(TASK)
Give the data again word for word; drop the pictures.

[Opening ENTRIES PROVIDED section]

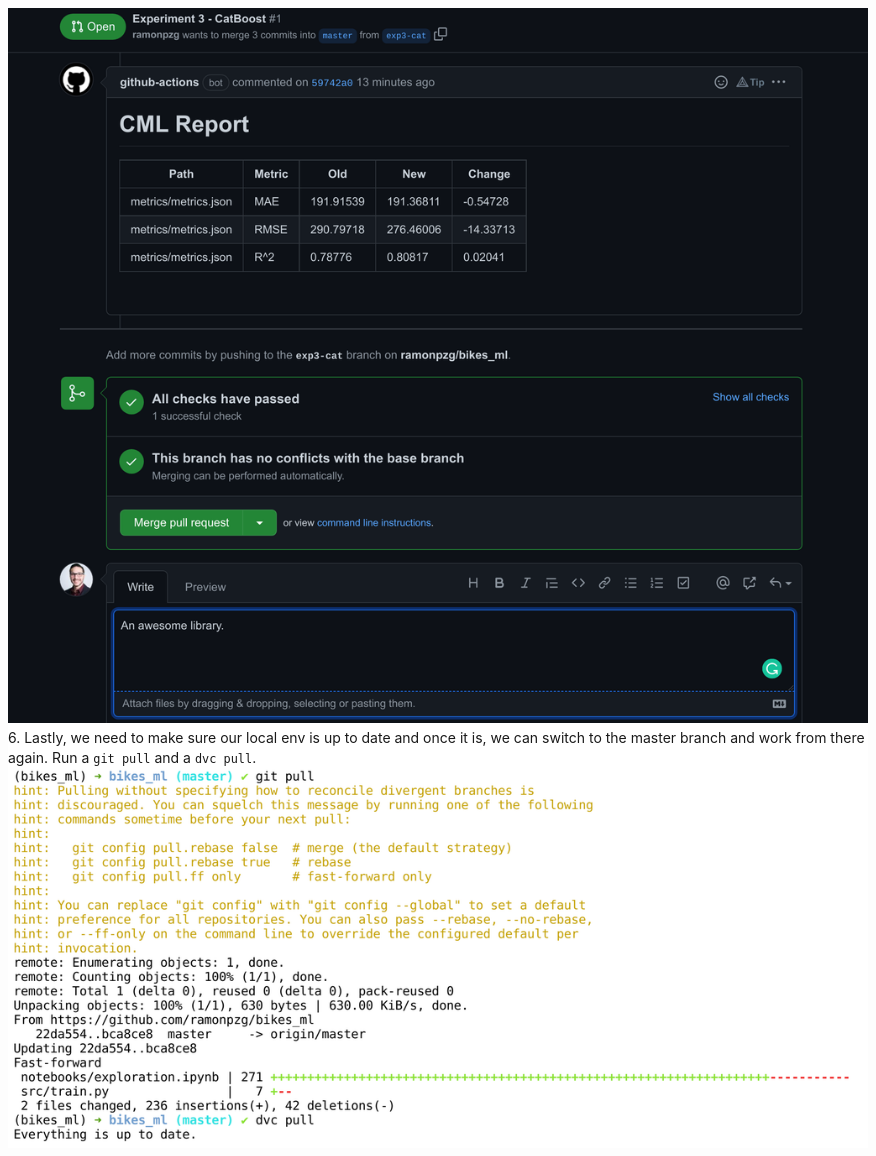   ![rep](/assets/images/awesome_cat.png)
6. Lastly, we need to make sure our local env is up to date and once it is, we can switch to the master branch and work from there again. Run a `git pull` and a `dvc pull`.
  ![listprs](/assets/images/last_of_pr.png)
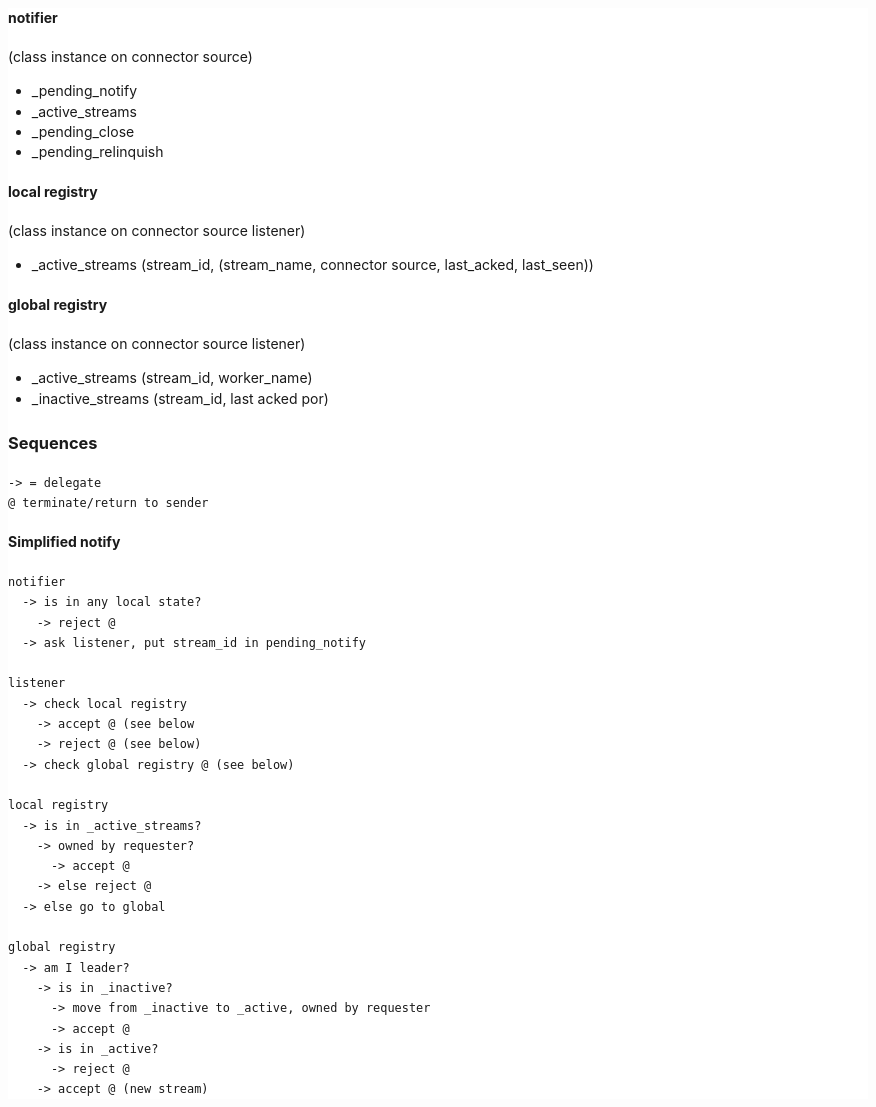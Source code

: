 #### notifier
(class instance on connector source)

- _pending_notify
- _active_streams
- _pending_close
- _pending_relinquish


#### local registry
(class instance on connector source listener)

- _active_streams (stream_id, (stream_name, connector source, last_acked, last_seen))


#### global registry
(class instance on connector source listener)

- _active_streams (stream_id, worker_name)
- _inactive_streams (stream_id, last acked por)


### Sequences

```
-> = delegate
@ terminate/return to sender
```

#### Simplified notify

```
notifier
  -> is in any local state?
    -> reject @
  -> ask listener, put stream_id in pending_notify

listener
  -> check local registry
    -> accept @ (see below
    -> reject @ (see below)
  -> check global registry @ (see below)

local registry
  -> is in _active_streams?
    -> owned by requester?
      -> accept @
    -> else reject @
  -> else go to global

global registry
  -> am I leader?
    -> is in _inactive?
      -> move from _inactive to _active, owned by requester
      -> accept @
    -> is in _active?
      -> reject @
    -> accept @ (new stream)
```
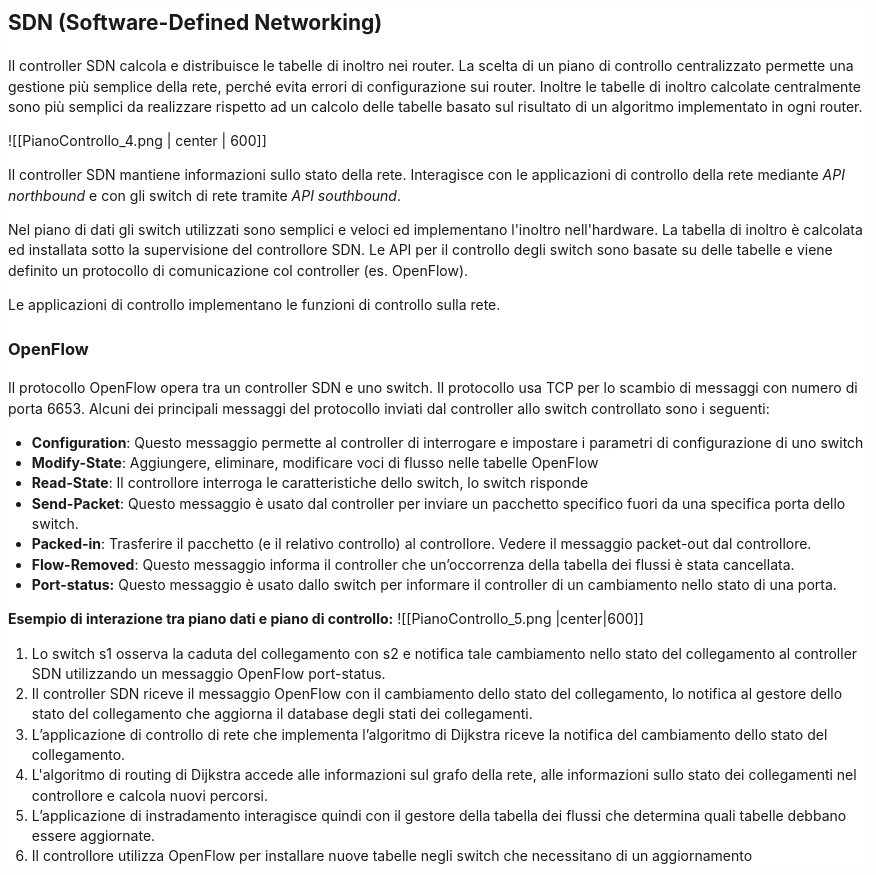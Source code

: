 ## SDN (Software-Defined Networking)
Il controller SDN calcola e distribuisce le tabelle di inoltro nei router. La scelta di un piano di controllo centralizzato permette una gestione più semplice della rete, perché evita errori di configurazione sui router. Inoltre le tabelle di inoltro calcolate centralmente sono più semplici da realizzare rispetto ad un calcolo delle tabelle basato sul risultato di un algoritmo implementato in ogni router.

![[PianoControllo_4.png | center | 600]]

Il controller SDN mantiene informazioni sullo stato della rete. Interagisce con le applicazioni di controllo della rete mediante *API northbound* e con gli switch di rete tramite *API southbound*. 

Nel piano di dati gli switch utilizzati sono semplici e veloci ed implementano l'inoltro nell'hardware. La tabella di inoltro è calcolata ed installata sotto la supervisione del controllore SDN. Le API per il controllo degli switch sono basate su delle tabelle e viene definito un protocollo di comunicazione col controller (es. OpenFlow).

Le applicazioni di controllo implementano le funzioni di controllo sulla rete.
### OpenFlow
Il protocollo OpenFlow opera tra un controller SDN e uno switch. Il protocollo usa TCP per lo scambio di messaggi con numero di porta 6653. Alcuni dei principali messaggi del protocollo inviati dal controller allo switch controllato sono i seguenti:
- **Configuration**: Questo messaggio permette al controller di interrogare e impostare i parametri di configurazione di uno switch
- **Modify-State**: Aggiungere, eliminare, modificare voci di flusso nelle tabelle OpenFlow
- **Read-State**: Il controllore interroga le caratteristiche dello switch, lo switch risponde
- **Send-Packet**: Questo messaggio è usato dal controller per inviare un pacchetto specifico fuori da una specifica porta dello switch.
- **Packed-in**: Trasferire il pacchetto (e il relativo controllo) al controllore. Vedere il messaggio packet-out dal controllore.
- **Flow-Removed**: Questo messaggio informa il controller che un’occorrenza della tabella dei flussi è stata cancellata.
- **Port-status:** Questo messaggio è usato dallo switch per informare il controller di un cambiamento nello stato di una porta.

**Esempio di interazione tra piano dati e piano di controllo:**
![[PianoControllo_5.png |center|600]]
1. Lo switch s1 osserva la caduta del collegamento con s2 e notifica tale cambiamento nello stato del collegamento al controller SDN utilizzando un messaggio OpenFlow port-status.
2. Il controller SDN riceve il messaggio OpenFlow con il cambiamento dello stato del collegamento, lo notifica al gestore dello stato del collegamento che aggiorna il database degli stati dei collegamenti.
3. L’applicazione di controllo di rete che implementa l’algoritmo di Dijkstra riceve la notifica del cambiamento dello stato del collegamento.
4. L'algoritmo di routing di Dijkstra accede alle informazioni sul grafo della rete, alle informazioni sullo stato dei collegamenti nel controllore e calcola nuovi percorsi.
5. L’applicazione di instradamento interagisce quindi con il gestore della tabella dei flussi che determina quali tabelle debbano essere aggiornate.
6. Il controllore utilizza OpenFlow per installare nuove tabelle negli switch che necessitano di un aggiornamento

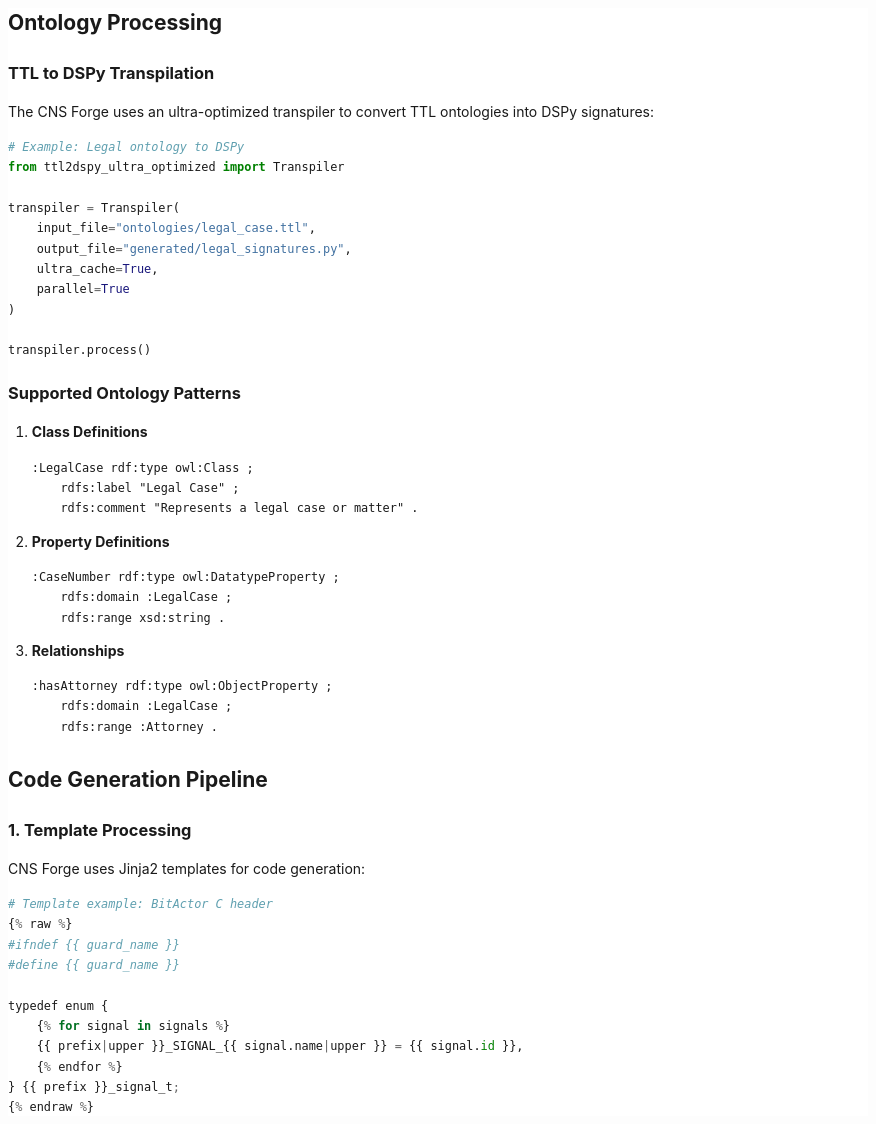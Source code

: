 ## Ontology Processing

### TTL to DSPy Transpilation

The CNS Forge uses an ultra-optimized transpiler to convert TTL ontologies into DSPy signatures:

```python
# Example: Legal ontology to DSPy
from ttl2dspy_ultra_optimized import Transpiler

transpiler = Transpiler(
    input_file="ontologies/legal_case.ttl",
    output_file="generated/legal_signatures.py",
    ultra_cache=True,
    parallel=True
)

transpiler.process()
```

### Supported Ontology Patterns

1. **Class Definitions**
   ```turtle
   :LegalCase rdf:type owl:Class ;
       rdfs:label "Legal Case" ;
       rdfs:comment "Represents a legal case or matter" .
   ```

2. **Property Definitions**
   ```turtle
   :CaseNumber rdf:type owl:DatatypeProperty ;
       rdfs:domain :LegalCase ;
       rdfs:range xsd:string .
   ```

3. **Relationships**
   ```turtle
   :hasAttorney rdf:type owl:ObjectProperty ;
       rdfs:domain :LegalCase ;
       rdfs:range :Attorney .
   ```

## Code Generation Pipeline

### 1. Template Processing

CNS Forge uses Jinja2 templates for code generation:

```python
# Template example: BitActor C header
{% raw %}
#ifndef {{ guard_name }}
#define {{ guard_name }}

typedef enum {
    {% for signal in signals %}
    {{ prefix|upper }}_SIGNAL_{{ signal.name|upper }} = {{ signal.id }},
    {% endfor %}
} {{ prefix }}_signal_t;
{% endraw %}
```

[Closing ENTRIES PROVIDED section]

(TASK SOLUTION)
   ![rep](/assets/images/awesome_cat.png)
6. Lastly, we need to make sure our local env is up to date and once it is, we can switch to the master branch and work from there again. Run a `git pull` and a `dvc pull`.
  ![listprs](/assets/images/last_of_pr.png)
Source code

: #### notifier
(class instance on connector source)

- _pending_notify
- _active_streams
- _pending_close
- _pending_relinquish


#### local registry
(class instance on connector source listener)

- _active_streams (stream_id, (stream_name, connector source, last_acked, last_seen))


#### global registry
(class instance on connector source listener)

- _active_streams (stream_id, worker_name)
- _inactive_streams (stream_id, last acked por)


### Sequences

```
-> = delegate
@ terminate/return to sender
```

#### Simplified notify

```
notifier
  -> is in any local state?
    -> reject @
  -> ask listener, put stream_id in pending_notify

listener
  -> check local registry
    -> accept @ (see below
    -> reject @ (see below)
  -> check global registry @ (see below)

local registry
  -> is in _active_streams?
    -> owned by requester?
      -> accept @
    -> else reject @
  -> else go to global

global registry
  -> am I leader?
    -> is in _inactive?
      -> move from _inactive to _active, owned by requester
      -> accept @
    -> is in _active?
      -> reject @
    -> accept @ (new stream)
```
Source code

: ## SDN (Software-Defined Networking)
Il controller SDN calcola e distribuisce le tabelle di inoltro nei router. La scelta di un piano di controllo centralizzato permette una gestione più semplice della rete, perché evita errori di configurazione sui router. Inoltre le tabelle di inoltro calcolate centralmente sono più semplici da realizzare rispetto ad un calcolo delle tabelle basato sul risultato di un algoritmo implementato in ogni router.

![[PianoControllo_4.png | center | 600]]

Il controller SDN mantiene informazioni sullo stato della rete. Interagisce con le applicazioni di controllo della rete mediante *API northbound* e con gli switch di rete tramite *API southbound*. 

Nel piano di dati gli switch utilizzati sono semplici e veloci ed implementano l'inoltro nell'hardware. La tabella di inoltro è calcolata ed installata sotto la supervisione del controllore SDN. Le API per il controllo degli switch sono basate su delle tabelle e viene definito un protocollo di comunicazione col controller (es. OpenFlow).

Le applicazioni di controllo implementano le funzioni di controllo sulla rete.
### OpenFlow
Il protocollo OpenFlow opera tra un controller SDN e uno switch. Il protocollo usa TCP per lo scambio di messaggi con numero di porta 6653. Alcuni dei principali messaggi del protocollo inviati dal controller allo switch controllato sono i seguenti:
- **Configuration**: Questo messaggio permette al controller di interrogare e impostare i parametri di configurazione di uno switch
- **Modify-State**: Aggiungere, eliminare, modificare voci di flusso nelle tabelle OpenFlow
- **Read-State**: Il controllore interroga le caratteristiche dello switch, lo switch risponde
- **Send-Packet**: Questo messaggio è usato dal controller per inviare un pacchetto specifico fuori da una specifica porta dello switch.
- **Packed-in**: Trasferire il pacchetto (e il relativo controllo) al controllore. Vedere il messaggio packet-out dal controllore.
- **Flow-Removed**: Questo messaggio informa il controller che un’occorrenza della tabella dei flussi è stata cancellata.
- **Port-status:** Questo messaggio è usato dallo switch per informare il controller di un cambiamento nello stato di una porta.

**Esempio di interazione tra piano dati e piano di controllo:**
![[PianoControllo_5.png |center|600]]
1. Lo switch s1 osserva la caduta del collegamento con s2 e notifica tale cambiamento nello stato del collegamento al controller SDN utilizzando un messaggio OpenFlow port-status.
2. Il controller SDN riceve il messaggio OpenFlow con il cambiamento dello stato del collegamento, lo notifica al gestore dello stato del collegamento che aggiorna il database degli stati dei collegamenti.
3. L’applicazione di controllo di rete che implementa l’algoritmo di Dijkstra riceve la notifica del cambiamento dello stato del collegamento.
4. L'algoritmo di routing di Dijkstra accede alle informazioni sul grafo della rete, alle informazioni sullo stato dei collegamenti nel controllore e calcola nuovi percorsi.
5. L’applicazione di instradamento interagisce quindi con il gestore della tabella dei flussi che determina quali tabelle debbano essere aggiornate.
6. Il controllore utilizza OpenFlow per installare nuove tabelle negli switch che necessitano di un aggiornamento

Source code

: ## Ontology Processing

### TTL to DSPy Transpilation

The CNS Forge uses an ultra-optimized transpiler to convert TTL ontologies into DSPy signatures:

```python
# Example: Legal ontology to DSPy
from ttl2dspy_ultra_optimized import Transpiler

transpiler = Transpiler(
    input_file="ontologies/legal_case.ttl",
    output_file="generated/legal_signatures.py",
    ultra_cache=True,
    parallel=True
)

transpiler.process()
```

### Supported Ontology Patterns

1. **Class Definitions**
   ```turtle
   :LegalCase rdf:type owl:Class ;
       rdfs:label "Legal Case" ;
       rdfs:comment "Represents a legal case or matter" .
   ```

2. **Property Definitions**
   ```turtle
   :CaseNumber rdf:type owl:DatatypeProperty ;
       rdfs:domain :LegalCase ;
       rdfs:range xsd:string .
   ```

3. **Relationships**
   ```turtle
   :hasAttorney rdf:type owl:ObjectProperty ;
       rdfs:domain :LegalCase ;
       rdfs:range :Attorney .
   ```

## Code Generation Pipeline

### 1. Template Processing

CNS Forge uses Jinja2 templates for code generation:

```python
# Template example: BitActor C header
{% raw %}
#ifndef {{ guard_name }}
#define {{ guard_name }}

typedef enum {
    {% for signal in signals %}
    {{ prefix|upper }}_SIGNAL_{{ signal.name|upper }} = {{ signal.id }},
    {% endfor %}
} {{ prefix }}_signal_t;
{% endraw %}
```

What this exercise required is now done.